■ **What you should do**
Where a line in the entries below contains the word "left", it counts; give the total by itself.

■ **Data to process**
▼▼▼
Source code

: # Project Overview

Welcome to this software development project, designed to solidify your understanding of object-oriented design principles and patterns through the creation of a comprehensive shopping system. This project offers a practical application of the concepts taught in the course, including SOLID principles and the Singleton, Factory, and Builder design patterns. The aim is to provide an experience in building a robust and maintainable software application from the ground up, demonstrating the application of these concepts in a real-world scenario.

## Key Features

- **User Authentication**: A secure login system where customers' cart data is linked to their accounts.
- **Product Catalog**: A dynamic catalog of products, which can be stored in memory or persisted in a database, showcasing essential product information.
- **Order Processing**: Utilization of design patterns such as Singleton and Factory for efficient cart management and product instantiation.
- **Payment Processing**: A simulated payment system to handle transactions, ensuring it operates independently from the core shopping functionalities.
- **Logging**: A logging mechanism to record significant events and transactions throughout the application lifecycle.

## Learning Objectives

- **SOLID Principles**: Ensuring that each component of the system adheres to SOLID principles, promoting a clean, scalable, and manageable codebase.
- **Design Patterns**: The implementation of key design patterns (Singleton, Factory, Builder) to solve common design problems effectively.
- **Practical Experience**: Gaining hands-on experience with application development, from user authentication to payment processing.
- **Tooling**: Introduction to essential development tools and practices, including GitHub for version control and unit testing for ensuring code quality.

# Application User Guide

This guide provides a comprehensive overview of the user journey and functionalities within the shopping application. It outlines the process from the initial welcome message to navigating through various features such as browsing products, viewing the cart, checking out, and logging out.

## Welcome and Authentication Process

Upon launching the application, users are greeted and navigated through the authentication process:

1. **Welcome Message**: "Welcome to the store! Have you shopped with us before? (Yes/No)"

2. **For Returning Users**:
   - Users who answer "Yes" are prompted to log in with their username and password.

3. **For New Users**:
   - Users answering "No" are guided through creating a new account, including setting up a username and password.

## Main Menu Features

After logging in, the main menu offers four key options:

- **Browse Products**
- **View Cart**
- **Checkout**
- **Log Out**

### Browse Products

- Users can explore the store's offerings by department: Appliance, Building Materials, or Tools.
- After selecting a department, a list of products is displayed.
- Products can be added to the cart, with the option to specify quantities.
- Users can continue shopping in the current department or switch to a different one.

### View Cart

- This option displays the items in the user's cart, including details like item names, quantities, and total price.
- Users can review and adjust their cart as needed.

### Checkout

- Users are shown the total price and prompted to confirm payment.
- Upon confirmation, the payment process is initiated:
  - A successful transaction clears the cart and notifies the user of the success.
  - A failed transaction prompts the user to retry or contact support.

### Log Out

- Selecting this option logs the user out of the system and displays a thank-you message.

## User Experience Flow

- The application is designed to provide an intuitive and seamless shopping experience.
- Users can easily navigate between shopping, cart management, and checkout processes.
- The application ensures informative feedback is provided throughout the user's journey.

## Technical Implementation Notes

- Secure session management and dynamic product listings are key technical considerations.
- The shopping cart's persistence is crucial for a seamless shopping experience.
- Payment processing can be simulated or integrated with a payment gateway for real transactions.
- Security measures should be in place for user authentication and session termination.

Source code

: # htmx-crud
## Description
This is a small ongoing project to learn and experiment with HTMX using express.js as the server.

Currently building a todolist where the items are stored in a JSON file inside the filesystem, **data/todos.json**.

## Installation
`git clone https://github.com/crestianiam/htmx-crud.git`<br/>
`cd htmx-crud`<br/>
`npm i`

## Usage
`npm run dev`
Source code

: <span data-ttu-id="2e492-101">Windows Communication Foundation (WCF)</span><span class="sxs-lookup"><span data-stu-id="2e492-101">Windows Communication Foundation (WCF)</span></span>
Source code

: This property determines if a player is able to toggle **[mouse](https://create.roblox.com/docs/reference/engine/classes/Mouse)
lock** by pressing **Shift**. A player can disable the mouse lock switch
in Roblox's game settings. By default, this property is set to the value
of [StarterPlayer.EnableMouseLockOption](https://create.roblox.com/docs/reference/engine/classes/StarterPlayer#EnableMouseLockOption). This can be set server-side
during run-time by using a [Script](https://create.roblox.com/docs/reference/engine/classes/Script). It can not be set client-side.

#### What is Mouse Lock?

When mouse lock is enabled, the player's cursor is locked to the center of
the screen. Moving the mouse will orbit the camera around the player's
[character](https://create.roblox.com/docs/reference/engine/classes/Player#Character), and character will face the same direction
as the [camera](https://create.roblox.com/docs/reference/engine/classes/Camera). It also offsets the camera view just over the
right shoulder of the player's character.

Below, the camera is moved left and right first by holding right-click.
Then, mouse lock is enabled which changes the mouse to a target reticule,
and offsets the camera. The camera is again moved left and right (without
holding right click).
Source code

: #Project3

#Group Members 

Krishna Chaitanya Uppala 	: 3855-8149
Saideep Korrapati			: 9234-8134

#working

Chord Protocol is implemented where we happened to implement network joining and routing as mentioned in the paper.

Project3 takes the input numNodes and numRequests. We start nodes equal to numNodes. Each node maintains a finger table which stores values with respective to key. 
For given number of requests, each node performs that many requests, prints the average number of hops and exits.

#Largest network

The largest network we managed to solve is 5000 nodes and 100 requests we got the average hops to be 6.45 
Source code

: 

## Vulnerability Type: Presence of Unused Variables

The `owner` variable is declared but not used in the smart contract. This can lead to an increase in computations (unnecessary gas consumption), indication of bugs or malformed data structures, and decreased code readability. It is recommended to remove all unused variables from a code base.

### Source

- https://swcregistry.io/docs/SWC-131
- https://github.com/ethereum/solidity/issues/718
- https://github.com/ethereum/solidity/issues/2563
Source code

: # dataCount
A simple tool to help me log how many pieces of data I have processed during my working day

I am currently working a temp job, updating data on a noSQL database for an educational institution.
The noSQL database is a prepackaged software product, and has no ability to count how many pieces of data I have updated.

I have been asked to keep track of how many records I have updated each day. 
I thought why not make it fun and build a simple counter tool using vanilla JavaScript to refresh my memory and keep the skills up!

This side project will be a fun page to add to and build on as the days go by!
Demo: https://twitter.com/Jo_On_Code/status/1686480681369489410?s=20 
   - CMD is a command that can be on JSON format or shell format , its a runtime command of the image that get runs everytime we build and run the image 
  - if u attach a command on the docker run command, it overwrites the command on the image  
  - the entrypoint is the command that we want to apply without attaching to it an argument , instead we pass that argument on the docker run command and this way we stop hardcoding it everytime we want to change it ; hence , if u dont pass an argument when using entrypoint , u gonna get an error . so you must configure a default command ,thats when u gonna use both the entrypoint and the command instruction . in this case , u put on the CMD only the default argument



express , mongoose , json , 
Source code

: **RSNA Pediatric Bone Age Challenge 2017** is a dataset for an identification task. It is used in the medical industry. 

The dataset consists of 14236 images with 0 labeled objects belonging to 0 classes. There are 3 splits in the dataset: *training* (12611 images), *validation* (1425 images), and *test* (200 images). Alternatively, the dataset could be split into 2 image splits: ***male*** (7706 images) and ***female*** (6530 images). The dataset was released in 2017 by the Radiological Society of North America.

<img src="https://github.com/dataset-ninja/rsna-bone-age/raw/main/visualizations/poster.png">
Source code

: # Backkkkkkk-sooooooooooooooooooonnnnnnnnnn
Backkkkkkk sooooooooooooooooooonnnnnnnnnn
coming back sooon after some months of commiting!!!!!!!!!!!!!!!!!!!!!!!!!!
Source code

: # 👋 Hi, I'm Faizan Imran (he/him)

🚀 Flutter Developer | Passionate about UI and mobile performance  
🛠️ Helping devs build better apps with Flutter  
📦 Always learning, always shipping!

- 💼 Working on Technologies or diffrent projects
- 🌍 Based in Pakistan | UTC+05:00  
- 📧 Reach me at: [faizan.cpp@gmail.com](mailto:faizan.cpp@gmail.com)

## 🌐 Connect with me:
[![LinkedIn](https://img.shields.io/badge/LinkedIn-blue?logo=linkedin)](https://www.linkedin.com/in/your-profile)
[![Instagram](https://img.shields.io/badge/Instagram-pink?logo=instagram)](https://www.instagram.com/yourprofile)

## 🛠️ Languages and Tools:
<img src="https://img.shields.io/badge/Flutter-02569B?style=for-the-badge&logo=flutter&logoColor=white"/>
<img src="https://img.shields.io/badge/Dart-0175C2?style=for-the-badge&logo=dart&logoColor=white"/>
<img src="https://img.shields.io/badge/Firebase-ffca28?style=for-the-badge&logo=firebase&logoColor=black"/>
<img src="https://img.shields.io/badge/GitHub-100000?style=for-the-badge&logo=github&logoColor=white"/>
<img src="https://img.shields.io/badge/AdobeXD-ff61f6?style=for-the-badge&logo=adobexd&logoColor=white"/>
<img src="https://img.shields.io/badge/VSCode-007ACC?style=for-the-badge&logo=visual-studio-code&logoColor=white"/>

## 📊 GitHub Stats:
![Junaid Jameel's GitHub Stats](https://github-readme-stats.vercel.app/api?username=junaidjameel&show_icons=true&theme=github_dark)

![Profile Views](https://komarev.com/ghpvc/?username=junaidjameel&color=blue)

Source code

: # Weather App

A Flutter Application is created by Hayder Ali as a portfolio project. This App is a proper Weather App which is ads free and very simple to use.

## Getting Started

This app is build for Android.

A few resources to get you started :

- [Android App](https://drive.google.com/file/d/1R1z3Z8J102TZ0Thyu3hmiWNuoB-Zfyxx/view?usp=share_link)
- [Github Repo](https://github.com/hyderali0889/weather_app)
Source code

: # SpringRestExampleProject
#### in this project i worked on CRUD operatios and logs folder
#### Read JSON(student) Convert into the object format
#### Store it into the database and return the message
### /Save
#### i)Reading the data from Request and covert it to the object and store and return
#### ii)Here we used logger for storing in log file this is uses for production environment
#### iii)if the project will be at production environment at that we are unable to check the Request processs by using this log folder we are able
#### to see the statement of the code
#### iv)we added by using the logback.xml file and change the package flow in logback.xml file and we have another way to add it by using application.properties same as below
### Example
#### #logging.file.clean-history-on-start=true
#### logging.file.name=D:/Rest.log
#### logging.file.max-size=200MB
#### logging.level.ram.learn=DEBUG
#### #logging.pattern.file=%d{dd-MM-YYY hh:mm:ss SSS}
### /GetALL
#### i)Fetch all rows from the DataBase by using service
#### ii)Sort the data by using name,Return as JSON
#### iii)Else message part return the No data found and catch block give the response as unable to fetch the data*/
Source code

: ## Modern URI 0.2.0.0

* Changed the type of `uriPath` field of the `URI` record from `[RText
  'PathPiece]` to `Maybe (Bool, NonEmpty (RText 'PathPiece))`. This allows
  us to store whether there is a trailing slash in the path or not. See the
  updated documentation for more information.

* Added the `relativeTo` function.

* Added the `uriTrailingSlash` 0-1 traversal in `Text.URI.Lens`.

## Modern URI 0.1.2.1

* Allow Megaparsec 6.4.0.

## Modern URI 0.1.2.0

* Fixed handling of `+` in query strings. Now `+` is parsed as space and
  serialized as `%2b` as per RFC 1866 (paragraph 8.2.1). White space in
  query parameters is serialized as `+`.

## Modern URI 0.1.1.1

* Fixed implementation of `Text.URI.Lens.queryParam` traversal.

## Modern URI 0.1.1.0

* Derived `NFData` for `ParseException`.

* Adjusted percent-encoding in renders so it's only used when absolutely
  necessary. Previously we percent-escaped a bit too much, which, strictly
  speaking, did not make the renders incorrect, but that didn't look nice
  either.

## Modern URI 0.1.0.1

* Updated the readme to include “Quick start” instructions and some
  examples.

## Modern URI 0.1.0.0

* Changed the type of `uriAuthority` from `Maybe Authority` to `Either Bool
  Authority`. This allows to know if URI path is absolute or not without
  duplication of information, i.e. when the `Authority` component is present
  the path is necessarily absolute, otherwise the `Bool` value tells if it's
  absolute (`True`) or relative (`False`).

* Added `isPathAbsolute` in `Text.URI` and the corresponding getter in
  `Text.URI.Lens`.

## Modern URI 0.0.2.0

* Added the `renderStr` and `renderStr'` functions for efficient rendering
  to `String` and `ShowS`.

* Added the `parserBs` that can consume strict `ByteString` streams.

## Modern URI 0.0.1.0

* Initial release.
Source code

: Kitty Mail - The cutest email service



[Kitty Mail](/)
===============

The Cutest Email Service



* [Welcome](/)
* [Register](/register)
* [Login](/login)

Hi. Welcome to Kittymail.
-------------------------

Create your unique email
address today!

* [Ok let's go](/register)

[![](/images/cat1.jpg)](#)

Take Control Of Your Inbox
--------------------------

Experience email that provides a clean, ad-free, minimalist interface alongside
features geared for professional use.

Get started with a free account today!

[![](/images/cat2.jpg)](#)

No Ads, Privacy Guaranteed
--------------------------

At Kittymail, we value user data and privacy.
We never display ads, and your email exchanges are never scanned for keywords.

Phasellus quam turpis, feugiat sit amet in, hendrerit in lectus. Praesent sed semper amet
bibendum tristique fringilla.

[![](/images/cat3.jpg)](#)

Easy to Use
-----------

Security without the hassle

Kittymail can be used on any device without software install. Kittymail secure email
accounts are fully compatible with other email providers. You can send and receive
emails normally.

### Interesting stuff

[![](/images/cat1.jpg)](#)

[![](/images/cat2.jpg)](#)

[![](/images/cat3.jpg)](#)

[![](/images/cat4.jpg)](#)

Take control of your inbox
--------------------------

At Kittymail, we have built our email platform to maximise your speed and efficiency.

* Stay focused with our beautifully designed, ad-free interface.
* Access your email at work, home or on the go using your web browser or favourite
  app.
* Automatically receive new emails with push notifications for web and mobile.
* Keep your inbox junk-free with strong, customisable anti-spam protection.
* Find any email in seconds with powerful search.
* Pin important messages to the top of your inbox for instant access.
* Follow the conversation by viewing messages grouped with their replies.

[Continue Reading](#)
▲▲▲
■ **Answer space**
2